Work required
Quote the entries below from the line with "Trong các tập" through the line with "Le boitier sera", both ends included, and only those lines.

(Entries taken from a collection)

_ _ _ _

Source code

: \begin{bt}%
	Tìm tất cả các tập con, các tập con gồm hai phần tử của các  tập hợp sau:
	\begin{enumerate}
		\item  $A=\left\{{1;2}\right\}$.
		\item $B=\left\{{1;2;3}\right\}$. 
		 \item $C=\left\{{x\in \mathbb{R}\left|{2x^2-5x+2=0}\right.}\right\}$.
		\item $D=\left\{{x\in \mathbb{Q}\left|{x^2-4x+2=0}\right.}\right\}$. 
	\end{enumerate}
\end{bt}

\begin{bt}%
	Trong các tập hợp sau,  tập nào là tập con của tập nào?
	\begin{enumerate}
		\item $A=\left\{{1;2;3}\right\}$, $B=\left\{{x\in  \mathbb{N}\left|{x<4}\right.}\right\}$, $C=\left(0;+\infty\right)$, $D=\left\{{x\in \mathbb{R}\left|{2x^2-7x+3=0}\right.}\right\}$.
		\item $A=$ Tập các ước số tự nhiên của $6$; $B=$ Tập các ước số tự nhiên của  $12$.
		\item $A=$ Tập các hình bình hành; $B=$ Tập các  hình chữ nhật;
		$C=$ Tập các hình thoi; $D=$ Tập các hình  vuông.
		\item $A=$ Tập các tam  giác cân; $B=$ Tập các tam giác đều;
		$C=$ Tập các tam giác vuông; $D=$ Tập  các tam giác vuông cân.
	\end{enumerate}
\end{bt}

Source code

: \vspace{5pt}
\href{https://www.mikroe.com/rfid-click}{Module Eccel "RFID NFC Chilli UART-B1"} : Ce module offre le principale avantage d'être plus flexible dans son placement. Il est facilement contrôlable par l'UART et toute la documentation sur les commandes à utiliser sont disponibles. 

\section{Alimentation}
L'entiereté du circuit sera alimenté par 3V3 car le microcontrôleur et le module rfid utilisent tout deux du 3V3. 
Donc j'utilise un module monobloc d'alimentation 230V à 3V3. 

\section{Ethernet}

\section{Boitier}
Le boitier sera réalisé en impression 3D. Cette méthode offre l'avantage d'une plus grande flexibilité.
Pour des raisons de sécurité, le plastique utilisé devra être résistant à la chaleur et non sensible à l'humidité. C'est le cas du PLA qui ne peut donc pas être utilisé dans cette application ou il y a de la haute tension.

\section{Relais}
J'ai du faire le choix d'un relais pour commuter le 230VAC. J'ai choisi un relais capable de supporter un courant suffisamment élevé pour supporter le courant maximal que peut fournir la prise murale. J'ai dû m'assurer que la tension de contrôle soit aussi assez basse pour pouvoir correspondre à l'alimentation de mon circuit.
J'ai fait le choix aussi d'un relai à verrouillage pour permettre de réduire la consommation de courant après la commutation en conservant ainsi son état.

_ _ _ _

Exercise output
	Trong các tập hợp sau,  tập nào là tập con của tập nào?
	\begin{enumerate}
		\item $A=\left\{{1;2;3}\right\}$, $B=\left\{{x\in  \mathbb{N}\left|{x<4}\right.}\right\}$, $C=\left(0;+\infty\right)$, $D=\left\{{x\in \mathbb{R}\left|{2x^2-7x+3=0}\right.}\right\}$.
		\item $A=$ Tập các ước số tự nhiên của $6$; $B=$ Tập các ước số tự nhiên của  $12$.
		\item $A=$ Tập các hình bình hành; $B=$ Tập các  hình chữ nhật;
		$C=$ Tập các hình thoi; $D=$ Tập các hình  vuông.
		\item $A=$ Tập các tam  giác cân; $B=$ Tập các tam giác đều;
		$C=$ Tập các tam giác vuông; $D=$ Tập  các tam giác vuông cân.
	\end{enumerate}
\end{bt}

Source code

: \vspace{5pt}
\href{https://www.mikroe.com/rfid-click}{Module Eccel "RFID NFC Chilli UART-B1"} : Ce module offre le principale avantage d'être plus flexible dans son placement. Il est facilement contrôlable par l'UART et toute la documentation sur les commandes à utiliser sont disponibles. 

\section{Alimentation}
L'entiereté du circuit sera alimenté par 3V3 car le microcontrôleur et le module rfid utilisent tout deux du 3V3. 
Donc j'utilise un module monobloc d'alimentation 230V à 3V3. 

\section{Ethernet}

\section{Boitier}
Le boitier sera réalisé en impression 3D. Cette méthode offre l'avantage d'une plus grande flexibilité.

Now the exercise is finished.